The trouble comes in because money is also used as a store of value. You can put it in the bank and use your “rulers” of value later to buy things you need. People tend to confuse the storage function with the measuring function, even though storing value has to be (very) secondary to how money works. If not, you get the absurdity of people storing all the rulers, which are useless in themselves, and grinding the economy to a halt. In the case of real yardsticks, nobody would be able to make clothes or build houses or bridges or do anything else that requires measurement. In the case of money, too many people don’t have enough to keep the economy turning and depressions happen.
That is why countries abandoned the gold standard. There’s a finite amount of gold. What happens when you invent steam engines and telephones and computers? You get into the stupid situation of not having enough gold to measure all that. (Or the even stupider situation of making a unit of gold near-priceless and bestowing vast wealth on people who happen to hold gold. Needless to say, the holders of gold preferred this alternative.)
So countries have gone to a system where the money supply is supposed to reflect the size of the economy.
What does this mean for bitcoin?

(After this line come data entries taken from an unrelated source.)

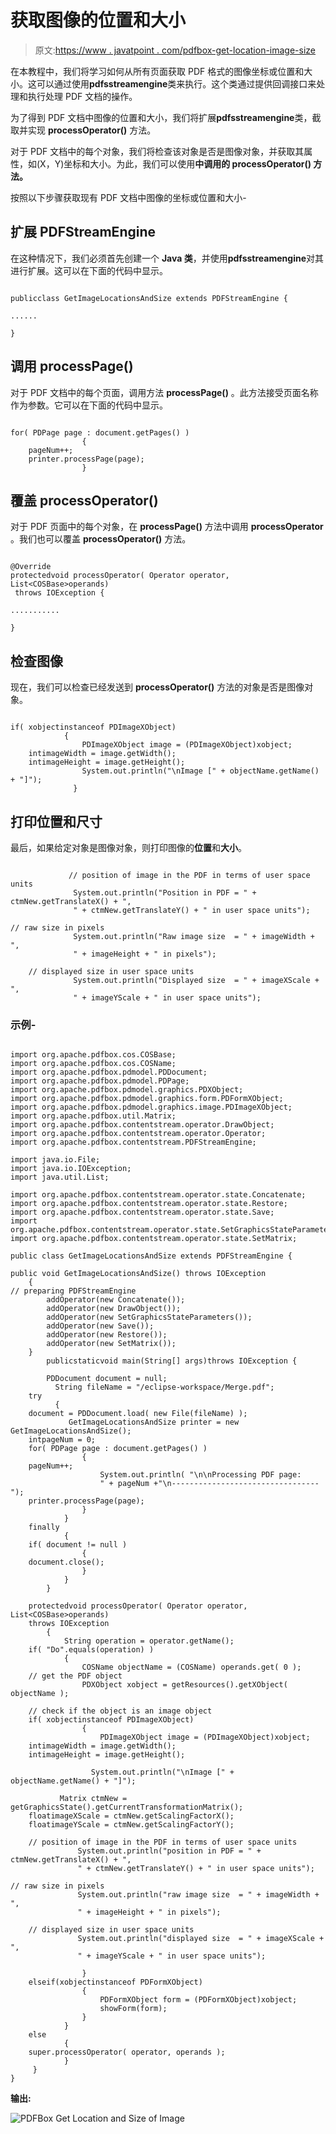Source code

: # 获取图像的位置和大小

> 原文:[https://www . javatpoint . com/pdfbox-get-location-image-size](https://www.javatpoint.com/pdfbox-get-location-and-image-size)

在本教程中，我们将学习如何从所有页面获取 PDF 格式的图像坐标或位置和大小。这可以通过使用**pdfsstreamengine**类来执行。这个类通过提供回调接口来处理和执行处理 PDF 文档的操作。

为了得到 PDF 文档中图像的位置和大小，我们将扩展**pdfsstreamengine**类，截取并实现 **processOperator()** 方法。

对于 PDF 文档中的每个对象，我们将检查该对象是否是图像对象，并获取其属性，如(X，Y)坐标和大小。为此，我们可以使用**中调用的 **processOperator()** 方法。**

按照以下步骤获取现有 PDF 文档中图像的坐标或位置和大小-

## 扩展 PDFStreamEngine

在这种情况下，我们必须首先创建一个 **Java 类**，并使用**pdfsstreamengine**对其进行扩展。这可以在下面的代码中显示。

```

publicclass GetImageLocationsAndSize extends PDFStreamEngine {

......

} 

```

## 调用 processPage()

对于 PDF 文档中的每个页面，调用方法 **processPage()** 。此方法接受页面名称作为参数。它可以在下面的代码中显示。

```

for( PDPage page : document.getPages() )
	            {
	pageNum++;
	printer.processPage(page);
	            }

```

## 覆盖 processOperator()

对于 PDF 页面中的每个对象，在 **processPage()** 方法中调用 **processOperator** 。我们也可以覆盖 **processOperator()** 方法。

```

@Override
protectedvoid processOperator( Operator operator, List<COSBase>operands)
 throws IOException { 

...........

}

```

## 检查图像

现在，我们可以检查已经发送到 **processOperator()** 方法的对象是否是图像对象。

```

if( xobjectinstanceof PDImageXObject)
	        {
	            PDImageXObject image = (PDImageXObject)xobject;
	intimageWidth = image.getWidth();
	intimageHeight = image.getHeight();                
	            System.out.println("\nImage [" + objectName.getName() + "]");
              }

```

## 打印位置和尺寸

最后，如果给定对象是图像对象，则打印图像的**位置**和**大小**。

```

             // position of image in the PDF in terms of user space units
	          System.out.println("Position in PDF = " + ctmNew.getTranslateX() + ",
			  " + ctmNew.getTranslateY() + " in user space units");

// raw size in pixels
	          System.out.println("Raw image size  = " + imageWidth + ",
			  " + imageHeight + " in pixels");

	// displayed size in user space units
	          System.out.println("Displayed size  = " + imageXScale + ",
			  " + imageYScale + " in user space units");

```

### 示例-

```

import org.apache.pdfbox.cos.COSBase;
import org.apache.pdfbox.cos.COSName;
import org.apache.pdfbox.pdmodel.PDDocument;
import org.apache.pdfbox.pdmodel.PDPage;
import org.apache.pdfbox.pdmodel.graphics.PDXObject;
import org.apache.pdfbox.pdmodel.graphics.form.PDFormXObject;
import org.apache.pdfbox.pdmodel.graphics.image.PDImageXObject;
import org.apache.pdfbox.util.Matrix;
import org.apache.pdfbox.contentstream.operator.DrawObject;
import org.apache.pdfbox.contentstream.operator.Operator;
import org.apache.pdfbox.contentstream.PDFStreamEngine;

import java.io.File;
import java.io.IOException;
import java.util.List;

import org.apache.pdfbox.contentstream.operator.state.Concatenate;
import org.apache.pdfbox.contentstream.operator.state.Restore;
import org.apache.pdfbox.contentstream.operator.state.Save;
import org.apache.pdfbox.contentstream.operator.state.SetGraphicsStateParameters;
import org.apache.pdfbox.contentstream.operator.state.SetMatrix;

public class GetImageLocationsAndSize extends PDFStreamEngine {	

public void GetImageLocationsAndSize() throws IOException
    {
// preparing PDFStreamEngine
        addOperator(new Concatenate());
        addOperator(new DrawObject());
        addOperator(new SetGraphicsStateParameters());
        addOperator(new Save());
        addOperator(new Restore());
        addOperator(new SetMatrix());
    }	
		publicstaticvoid main(String[] args)throws IOException {

		PDDocument document = null;
	      String fileName = "/eclipse-workspace/Merge.pdf";
	try
	      {
	document = PDDocument.load( new File(fileName) );
	         GetImageLocationsAndSize printer = new GetImageLocationsAndSize();
	intpageNum = 0;
	for( PDPage page : document.getPages() )
	            {
	pageNum++;
	                System.out.println( "\n\nProcessing PDF page:
					" + pageNum +"\n---------------------------------");
	printer.processPage(page);
	            }
	        }
	finally
	        {
	if( document != null )
	            {
	document.close();
	            }
	        }
	    }

	protectedvoid processOperator( Operator operator, List<COSBase>operands)
	throws IOException
	    {
	        String operation = operator.getName();
	if( "Do".equals(operation) )
	        {
	            COSName objectName = (COSName) operands.get( 0 );
	// get the PDF object
	            PDXObject xobject = getResources().getXObject( objectName );

	// check if the object is an image object
	if( xobjectinstanceof PDImageXObject)
	            {
	                PDImageXObject image = (PDImageXObject)xobject;
	intimageWidth = image.getWidth();
	intimageHeight = image.getHeight();

	              System.out.println("\nImage [" + objectName.getName() + "]");

	       Matrix ctmNew = getGraphicsState().getCurrentTransformationMatrix();
	floatimageXScale = ctmNew.getScalingFactorX();
	floatimageYScale = ctmNew.getScalingFactorY();

	// position of image in the PDF in terms of user space units
	           System.out.println("position in PDF = " + ctmNew.getTranslateX() + ",
			   " + ctmNew.getTranslateY() + " in user space units");

// raw size in pixels
	           System.out.println("raw image size  = " + imageWidth + ",
			   " + imageHeight + " in pixels");

	// displayed size in user space units
	           System.out.println("displayed size  = " + imageXScale + ",
			   " + imageYScale + " in user space units");

	            }
	elseif(xobjectinstanceof PDFormXObject)
	            {
	                PDFormXObject form = (PDFormXObject)xobject;
	                showForm(form);
	            }
	        }
	else
	        {
	super.processOperator( operator, operands );
	        }
	 }
}

```

**输出:**

![PDFBox Get Location and Size of Image](../Images/b12e17b216717e9cade671b2e6cdba51.png)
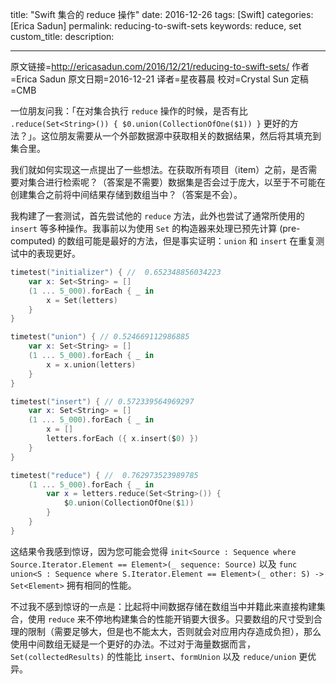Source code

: title: "Swift 集合的 reduce 操作"
date: 2016-12-26
tags: [Swift]
categories: [Erica Sadun]
permalink: reducing-to-swift-sets
keywords: reduce, set
custom_title: 
description: 

---
原文链接=http://ericasadun.com/2016/12/21/reducing-to-swift-sets/
作者=Erica Sadun
原文日期=2016-12-21
译者=星夜暮晨
校对=Crystal Sun
定稿=CMB

<!--此处开始正文-->

一位朋友问我：「在对集合执行 `reduce` 操作的时候，是否有比 `.reduce(Set<String>()) { $0.union(CollectionOfOne($1)) }` 更好的方法？」。这位朋友需要从一个外部数据源中获取相关的数据结果，然后将其填充到集合里。

<!--more-->

我们就如何实现这一点提出了一些想法。在获取所有项目（item）之前，是否需要对集合进行检索呢？（答案是不需要）数据集是否会过于庞大，以至于不可能在创建集合之前将中间结果存储到数组当中？（答案是不会）。

我构建了一套测试，首先尝试他的 `reduce` 方法，此外也尝试了通常所使用的 `insert` 等多种操作。我事前以为使用 `Set` 的构造器来处理已预先计算 (pre-computed) 的数组可能是最好的方法，但是事实证明：`union` 和 `insert` 在重复测试中的表现更好。

```swift
timetest("initializer") { //  0.652348856034223
    var x: Set<String> = []
    (1 ... 5_000).forEach { _ in
        x = Set(letters)
    }
}

timetest("union") { // 0.524669112986885
    var x: Set<String> = []
    (1 ... 5_000).forEach { _ in
        x = x.union(letters)
    }
}

timetest("insert") { // 0.572339564969297
    var x: Set<String> = []
    (1 ... 5_000).forEach { _ in
        x = []
        letters.forEach ({ x.insert($0) })
    }
}

timetest("reduce") { //  0.762973523989785
    (1 ... 5_000).forEach { _ in
        var x = letters.reduce(Set<String>()) {
            $0.union(CollectionOfOne($1))
        }
    }
}
```

这结果令我感到惊讶，因为您可能会觉得 `init<Source : Sequence where Source.Iterator.Element == Element>(_ sequence: Source)` 以及 `func union<S : Sequence where S.Iterator.Element == Element>(_ other: S) -> Set<Element>` 拥有相同的性能。

不过我不感到惊讶的一点是：比起将中间数据存储在数组当中并籍此来直接构建集合，使用 `reduce` 来不停地构建集合的性能开销要大很多。只要数组的尺寸受到合理的限制（需要足够大，但是也不能太大，否则就会对应用内存造成负担），那么使用中间数组无疑是一个更好的办法。不过对于海量数据而言，`Set(collectedResults)` 的性能比 `insert`、`formUnion` 以及 `reduce/union` 更优异。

You see where this is headed. Bitcoin explicitly measures nothing. Its whole function is to store some-kind-of-value but it’s finite. So, like gold, it cannot reflect changes to the underlying economy.
It has no means of defining value. No fleets of economists. The whole principle is “stuff costs what any fool will pay for it.” That does not work for a real economy and just gives all the “rulers” to the people who already have them.
And, finally, it has no means of enforcing legal trade. If someone rips you off, there’s zero recourse. As a subset of the lack of enforcement, it also facilitates extremely sketchy trading, such as trafficking, pedophilia, and counterfeit medicines. Much as I might like to stop the GOOG and everybody else from spying on my every purchase of deodorant, I don’t think facilitating pedophiles is an acceptable price to pay. We could, you know, just have regulation that outlaws tracking.
So, in conclusion, this is where bitcoin stands. It’s a fun idea. The computer process involved could be useful in things like voting. It’s not money, because it does not measure value. It’s a digital analogy for gold: an arbitrary something people have decided to use instead of money. It could have been (and has been in the past) conch shells. It the future it might be tobacco plants genetically engineered to grow stained glass leaves. You can’t base an economy on stuff like that.
An economy has to be based on actual value and money has to be something that measures that.
So bitcoin, and all the other cryptocurrencies, are not useful for the real economy and, as currently constituted, are using up so much energy that they’re cancelling out all the gains made by the shift to renewables.
You know what? That crap needs the shit regulated out it.